- [What you need to do]: Your task is to repeat exactly the lines below between the line holding "- Công nghệ vật" and the line holding "- **Hệ thống nhúng, IoT, và", inclusive, and only those.

--------

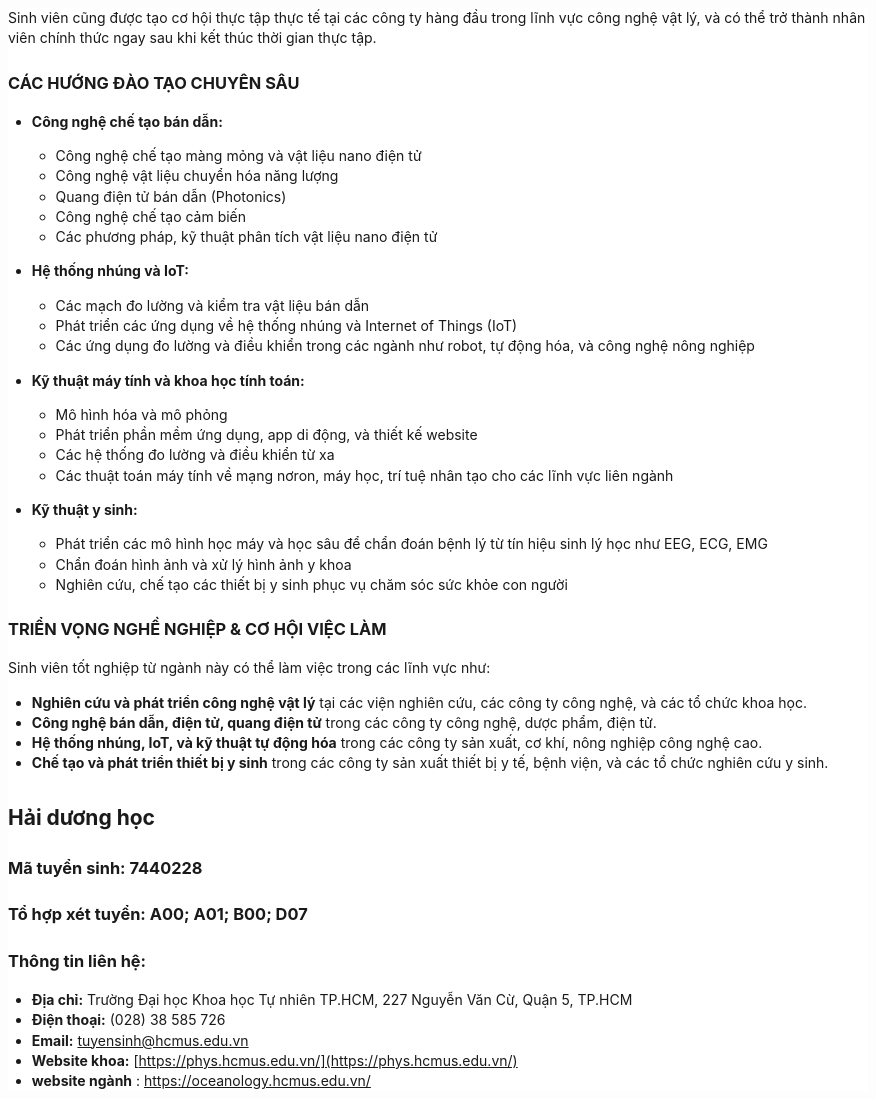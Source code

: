 Sinh viên cũng được tạo cơ hội thực tập thực tế tại các công ty hàng đầu trong lĩnh vực công nghệ vật lý, và có thể trở thành nhân viên chính thức ngay sau khi kết thúc thời gian thực tập.

### **CÁC HƯỚNG ĐÀO TẠO CHUYÊN SÂU**

- **Công nghệ chế tạo bán dẫn:**
    
    - Công nghệ chế tạo màng mỏng và vật liệu nano điện tử
    - Công nghệ vật liệu chuyển hóa năng lượng
    - Quang điện tử bán dẫn (Photonics)
    - Công nghệ chế tạo cảm biến
    - Các phương pháp, kỹ thuật phân tích vật liệu nano điện tử
- **Hệ thống nhúng và IoT:**
    
    - Các mạch đo lường và kiểm tra vật liệu bán dẫn
    - Phát triển các ứng dụng về hệ thống nhúng và Internet of Things (IoT)
    - Các ứng dụng đo lường và điều khiển trong các ngành như robot, tự động hóa, và công nghệ nông nghiệp
- **Kỹ thuật máy tính và khoa học tính toán:**
    
    - Mô hình hóa và mô phỏng
    - Phát triển phần mềm ứng dụng, app di động, và thiết kế website
    - Các hệ thống đo lường và điều khiển từ xa
    - Các thuật toán máy tính về mạng nơron, máy học, trí tuệ nhân tạo cho các lĩnh vực liên ngành
- **Kỹ thuật y sinh:**
    
    - Phát triển các mô hình học máy và học sâu để chẩn đoán bệnh lý từ tín hiệu sinh lý học như EEG, ECG, EMG
    - Chẩn đoán hình ảnh và xử lý hình ảnh y khoa
    - Nghiên cứu, chế tạo các thiết bị y sinh phục vụ chăm sóc sức khỏe con người

### **TRIỂN VỌNG NGHỀ NGHIỆP & CƠ HỘI VIỆC LÀM**

Sinh viên tốt nghiệp từ ngành này có thể làm việc trong các lĩnh vực như:

- **Nghiên cứu và phát triển công nghệ vật lý** tại các viện nghiên cứu, các công ty công nghệ, và các tổ chức khoa học.
- **Công nghệ bán dẫn, điện tử, quang điện tử** trong các công ty công nghệ, dược phẩm, điện tử.
- **Hệ thống nhúng, IoT, và kỹ thuật tự động hóa** trong các công ty sản xuất, cơ khí, nông nghiệp công nghệ cao.
- **Chế tạo và phát triển thiết bị y sinh** trong các công ty sản xuất thiết bị y tế, bệnh viện, và các tổ chức nghiên cứu y sinh.
## **Hải dương học**

### **Mã tuyển sinh:** 7440228

### **Tổ hợp xét tuyển:** A00; A01; B00; D07

### **Thông tin liên hệ:**

- **Địa chỉ:** Trường Đại học Khoa học Tự nhiên TP.HCM, 227 Nguyễn Văn Cừ, Quận 5, TP.HCM
- **Điện thoại:** (028) 38 585 726
- **Email:** [tuyensinh@hcmus.edu.vn](mailto:tuyensinh@hcmus.edu.vn)
- **Website khoa:** [https://phys.hcmus.edu.vn/](https://phys.hcmus.edu.vn/)
- **website ngành** : https://oceanology.hcmus.edu.vn/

--------

- [Answer section]:
    - Công nghệ vật liệu chuyển hóa năng lượng
    - Quang điện tử bán dẫn (Photonics)
    - Công nghệ chế tạo cảm biến
    - Các phương pháp, kỹ thuật phân tích vật liệu nano điện tử
- **Hệ thống nhúng và IoT:**
    
    - Các mạch đo lường và kiểm tra vật liệu bán dẫn
    - Phát triển các ứng dụng về hệ thống nhúng và Internet of Things (IoT)
    - Các ứng dụng đo lường và điều khiển trong các ngành như robot, tự động hóa, và công nghệ nông nghiệp
- **Kỹ thuật máy tính và khoa học tính toán:**
    
    - Mô hình hóa và mô phỏng
    - Phát triển phần mềm ứng dụng, app di động, và thiết kế website
    - Các hệ thống đo lường và điều khiển từ xa
    - Các thuật toán máy tính về mạng nơron, máy học, trí tuệ nhân tạo cho các lĩnh vực liên ngành
- **Kỹ thuật y sinh:**
    
    - Phát triển các mô hình học máy và học sâu để chẩn đoán bệnh lý từ tín hiệu sinh lý học như EEG, ECG, EMG
    - Chẩn đoán hình ảnh và xử lý hình ảnh y khoa
    - Nghiên cứu, chế tạo các thiết bị y sinh phục vụ chăm sóc sức khỏe con người

### **TRIỂN VỌNG NGHỀ NGHIỆP & CƠ HỘI VIỆC LÀM**

Sinh viên tốt nghiệp từ ngành này có thể làm việc trong các lĩnh vực như:

- **Nghiên cứu và phát triển công nghệ vật lý** tại các viện nghiên cứu, các công ty công nghệ, và các tổ chức khoa học.
- **Công nghệ bán dẫn, điện tử, quang điện tử** trong các công ty công nghệ, dược phẩm, điện tử.
- **Hệ thống nhúng, IoT, và kỹ thuật tự động hóa** trong các công ty sản xuất, cơ khí, nông nghiệp công nghệ cao.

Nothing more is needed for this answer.